What to do about $E_{out}$?

Take another set of samples, called $E_{in}’(h)$. $E_{in}$ 与 $E_{in}’$ 独立同分布，所以 Ein and Ein’ are both following Eout, Ein and Ein’ are following each other.

$$ \begin{aligned} \mathbb P [ |E_{in}(g) - E_{out}(g)| & > \varepsilon] \leq 2\ m_{\mathcal H}(N)\ e^{-2\varepsilon^2 N} \ & \Downarrow \text{(but rather)} \ \mathbb P [ |E_{in}(g) - E_{out}(g)| & > \varepsilon] \leq 4\ m_{\mathcal H}(2N)\ e^{-\frac{1}{8} \varepsilon^2 N} \quad \text{(VC bound)}\ \end{aligned} $$

(Lec7)

The Vapnik-Chervonenkis Inequality:

$$ \mathbb P [ |E_{in}(g) - E_{out}(g)| > \varepsilon] \leq 4 m_{\mathcal H} (2N) e^{-\frac{1}{8} \varepsilon^2 N} $$
Vapnik-Chervonenkis Inequality 对任何有break point的 hypothesis 都成立。
相较于直接用$m_{\mathcal H}(N)$替换M，VC维其实 make the bound worser, larger: $2 m_{\mathcal H}(N) e^{-2\varepsilon^2 N} < 4 m_{\mathcal H} (2N) e^{-\frac{1}{8} \varepsilon^2 N}$

VC dimension

VC维 $d_{VC}$ 是某假设集 $\mathcal H$ 最多能完全（二分）分开的点的个数。

$$ d_{VC}(\mathcal H) = k-1 $$

完全分开意味着，假设集$\mathcal H$能分割开由N个点组成的任意的颜色配置：$m_{\mathcal H}(N) = 2^N$
有了 $d_{VC}$ 之后：

$N \leq d_{VC}(\mathcal H) \Rightarrow \mathcal H$ can shatter N points

$k \geq d_{VC}(\mathcal H) \Rightarrow k$ is a break point for $\mathcal H$
$m_{\mathcal H}(N)$ 的最高维度是 $d_{VC}$
- Growth function 用 break point k 表示：$m_{\mathcal H}(N) \leq \sum_{i=0}^{k-1} \begin{pmatrix} N \ i \end{pmatrix}$
- Growth function 用 VC dimension $d_{VC}$ 表示：$m_{\mathcal H}(N) \leq \underbrace{ \sum_{i=0}^{d_{VC}} \begin{pmatrix} N \ i \end{pmatrix} }{\text{minimum power is} N^{d{VC}}}$
对于不同类型的 hypothesis set:
1. $\mathcal H$ is positive rays: $d_{VC}=1$
2. $\mathcal H$ is 2D perceptrons: $d_{VC}=3$
3. $\mathcal H$ is convex sets: $d_{VC}=\infin$

VC dimension and learning

因为 $d_{VC}(\mathcal H)$ 是有限的, 就可以从假设集 $\mathcal H$ 中学习到足够接近未知目标函数 $f$ 的假设g。
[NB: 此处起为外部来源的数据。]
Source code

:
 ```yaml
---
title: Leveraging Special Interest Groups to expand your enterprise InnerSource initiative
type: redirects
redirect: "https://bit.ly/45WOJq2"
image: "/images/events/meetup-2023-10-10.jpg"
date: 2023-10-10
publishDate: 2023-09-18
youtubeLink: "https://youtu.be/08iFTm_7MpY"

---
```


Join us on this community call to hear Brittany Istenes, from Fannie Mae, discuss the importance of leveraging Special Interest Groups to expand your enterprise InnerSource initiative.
（保证了Ein与Eout相差很多的概率不大）
$d_{VC}$ 独立于 learing algorithm, input distribution, target function. 不管它们是什么样，$d_{VC}$只由假设集决定。

VC dimension of perceptrons

$d_{VC} = d+1$, d is the working dimension of perceptrons (证明见书)
例如：2D perceptron 位于 2D plane，所以$d_{VC}=3$; 而 3D perceptron位于3D space，所以$d_{VC}=4$
$d_{VC} \ (d+1)$ 是权重参数的个数 ($w_0, w_1, \cdots, w_d$)。1 代表bias项，d代表每个样本点的维度数。

Interpreting the VC dimension

VC维是自由度 (Degrees of freedom)

不同的weights就是不同的 hypothesis。Every dimension of $d_{VC}$ is a tunable parameter, and parameters create degrees of freedom.

Number of parameters analog degrees of freedom; $d_{VC}$ equivalent “binary” degrees of freedom.
The usual suspects
- positive ray: $d_{VC}=1$，一个参数对应一个边界
- positive interval: $d_{VC}=2$，两个参数对应两个边界，确定一个hypothesis
Not just parameters
- Parameters 在实际情况中可能不是自由度。
- 每个 perceptron 有 2 个 parameters ($w_0, w_1$ 对应 $b$ 和$x$). So 4 perceptron have 8 parameters those have an impact on a hypothesis, but the $d_{VC}$ maybe not 8.
- $d_{VC}$ measures the effective number of parameters

Number of data points needed

经验法则： $N \geq 10 d_{VC}$
VC维的两个量化参数: $\varepsilon, \delta$:

$$ \mathbb P [ |E_{in}(g) - E_{out}(g)| > \varepsilon] \leq \underbrace{ 4 m_{\mathcal H} (2N) e^{-\frac{1}{8} \varepsilon^2 N} }_\delta $$

$\delta$是 N 的函数：$N^{d_{VC}} e^{-N}$ （$m_{\mathcal H}(2N)$是N的多项式）

横坐标是 N，纵坐标是概率上界 $\delta$，每条曲线代表不同的VC维:

$d_{VC}$越大，概率会先上升得越高，之后负指数take the control，突然急剧减小。因为这是概率，所以只考虑小于1 ($10^0$ 以下)的部分，概率越小越好。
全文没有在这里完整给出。